◆ **YOUR INSTRUCTIONS**
Set out exactly, line by line, the stretch of data below that begins at the line containing "Note: it has" and ends at the line containing "MusicManager and SoundManager", with both ends kept.

┌─ DATA LISTING

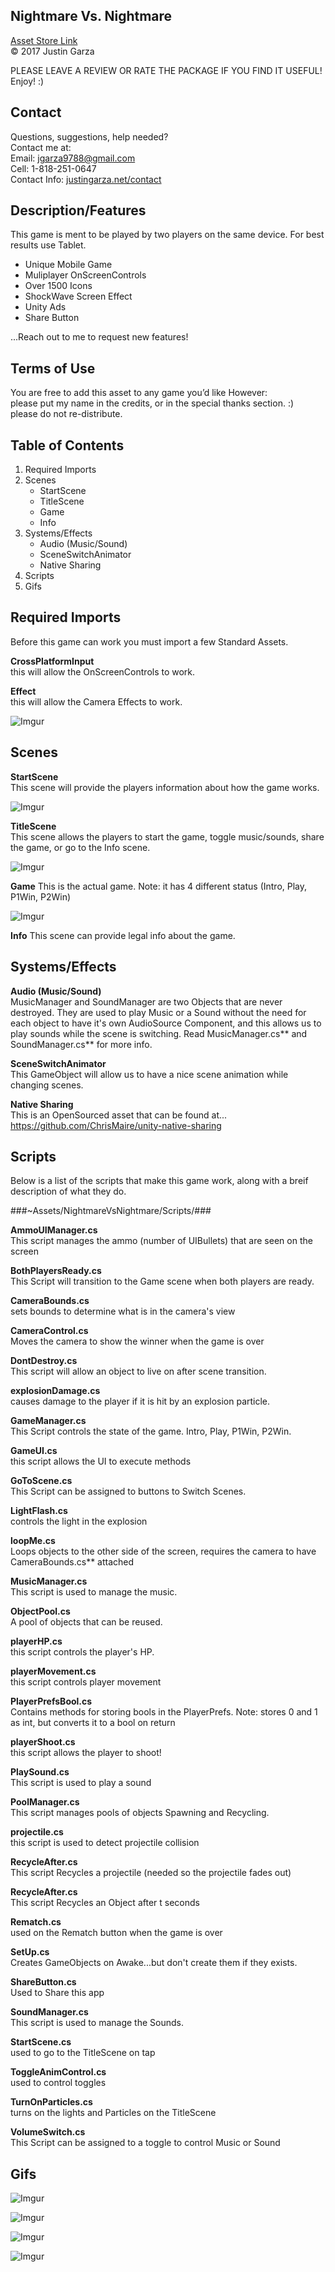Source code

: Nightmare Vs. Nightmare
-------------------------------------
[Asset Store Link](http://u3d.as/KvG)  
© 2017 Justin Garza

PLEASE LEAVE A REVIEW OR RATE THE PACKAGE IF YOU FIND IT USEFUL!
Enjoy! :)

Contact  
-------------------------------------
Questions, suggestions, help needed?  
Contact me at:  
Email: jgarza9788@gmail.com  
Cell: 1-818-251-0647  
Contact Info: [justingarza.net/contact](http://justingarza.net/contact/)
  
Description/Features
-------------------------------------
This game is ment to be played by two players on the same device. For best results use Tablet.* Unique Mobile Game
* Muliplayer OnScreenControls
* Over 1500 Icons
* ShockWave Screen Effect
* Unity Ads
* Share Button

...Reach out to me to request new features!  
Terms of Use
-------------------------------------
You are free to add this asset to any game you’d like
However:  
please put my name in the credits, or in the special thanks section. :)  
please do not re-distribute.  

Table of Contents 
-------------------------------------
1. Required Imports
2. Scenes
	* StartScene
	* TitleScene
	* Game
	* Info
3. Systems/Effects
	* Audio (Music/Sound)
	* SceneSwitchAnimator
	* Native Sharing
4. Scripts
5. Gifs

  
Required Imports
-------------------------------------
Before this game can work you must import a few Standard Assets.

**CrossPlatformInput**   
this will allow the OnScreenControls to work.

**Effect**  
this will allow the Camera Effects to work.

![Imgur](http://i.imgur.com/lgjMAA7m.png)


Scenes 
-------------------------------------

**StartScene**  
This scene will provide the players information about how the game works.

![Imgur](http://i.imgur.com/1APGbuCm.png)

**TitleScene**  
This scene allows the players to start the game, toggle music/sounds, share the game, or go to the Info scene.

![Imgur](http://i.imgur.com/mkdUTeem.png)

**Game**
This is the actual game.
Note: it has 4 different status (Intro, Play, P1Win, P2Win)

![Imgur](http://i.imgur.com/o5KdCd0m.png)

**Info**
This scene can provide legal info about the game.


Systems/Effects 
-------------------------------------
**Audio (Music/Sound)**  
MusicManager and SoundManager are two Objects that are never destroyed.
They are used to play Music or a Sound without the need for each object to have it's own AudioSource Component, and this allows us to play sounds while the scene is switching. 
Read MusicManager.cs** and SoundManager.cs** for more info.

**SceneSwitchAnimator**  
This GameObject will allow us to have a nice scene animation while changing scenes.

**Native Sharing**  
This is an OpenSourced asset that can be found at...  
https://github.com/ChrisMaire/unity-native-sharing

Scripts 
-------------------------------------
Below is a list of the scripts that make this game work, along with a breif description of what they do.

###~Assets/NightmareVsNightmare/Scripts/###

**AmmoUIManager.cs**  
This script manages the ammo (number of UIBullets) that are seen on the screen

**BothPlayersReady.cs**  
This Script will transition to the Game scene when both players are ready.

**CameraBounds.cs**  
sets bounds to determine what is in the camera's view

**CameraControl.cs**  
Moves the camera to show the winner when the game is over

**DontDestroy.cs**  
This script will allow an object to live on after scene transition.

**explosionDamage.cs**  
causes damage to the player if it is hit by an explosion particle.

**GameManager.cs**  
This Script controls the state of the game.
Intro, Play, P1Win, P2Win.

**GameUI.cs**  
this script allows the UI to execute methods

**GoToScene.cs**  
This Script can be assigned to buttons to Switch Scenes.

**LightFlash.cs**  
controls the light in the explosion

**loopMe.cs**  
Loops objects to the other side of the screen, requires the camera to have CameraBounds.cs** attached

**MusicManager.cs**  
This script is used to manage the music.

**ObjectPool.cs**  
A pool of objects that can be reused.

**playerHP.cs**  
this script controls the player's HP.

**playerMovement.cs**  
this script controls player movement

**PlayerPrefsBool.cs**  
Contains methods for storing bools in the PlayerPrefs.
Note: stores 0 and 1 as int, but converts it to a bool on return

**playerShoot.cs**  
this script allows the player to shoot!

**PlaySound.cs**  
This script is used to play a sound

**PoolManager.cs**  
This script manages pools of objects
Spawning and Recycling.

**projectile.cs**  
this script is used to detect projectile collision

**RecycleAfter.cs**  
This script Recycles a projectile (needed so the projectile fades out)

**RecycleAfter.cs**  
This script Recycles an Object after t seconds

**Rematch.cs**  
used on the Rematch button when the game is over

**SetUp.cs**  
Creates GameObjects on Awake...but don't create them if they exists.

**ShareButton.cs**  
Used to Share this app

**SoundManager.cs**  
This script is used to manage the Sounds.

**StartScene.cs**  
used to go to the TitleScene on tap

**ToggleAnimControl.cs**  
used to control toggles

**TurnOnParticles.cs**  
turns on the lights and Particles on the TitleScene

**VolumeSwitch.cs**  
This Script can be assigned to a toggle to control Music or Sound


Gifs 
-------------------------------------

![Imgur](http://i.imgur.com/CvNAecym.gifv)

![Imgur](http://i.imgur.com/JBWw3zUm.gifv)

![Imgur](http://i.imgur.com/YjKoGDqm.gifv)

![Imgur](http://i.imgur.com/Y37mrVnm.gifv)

└─

◆ **THE COMPLETED TASK**
Note: it has 4 different status (Intro, Play, P1Win, P2Win)

![Imgur](http://i.imgur.com/o5KdCd0m.png)

**Info**
This scene can provide legal info about the game.


Systems/Effects 
-------------------------------------
**Audio (Music/Sound)**  
MusicManager and SoundManager are two Objects that are never destroyed.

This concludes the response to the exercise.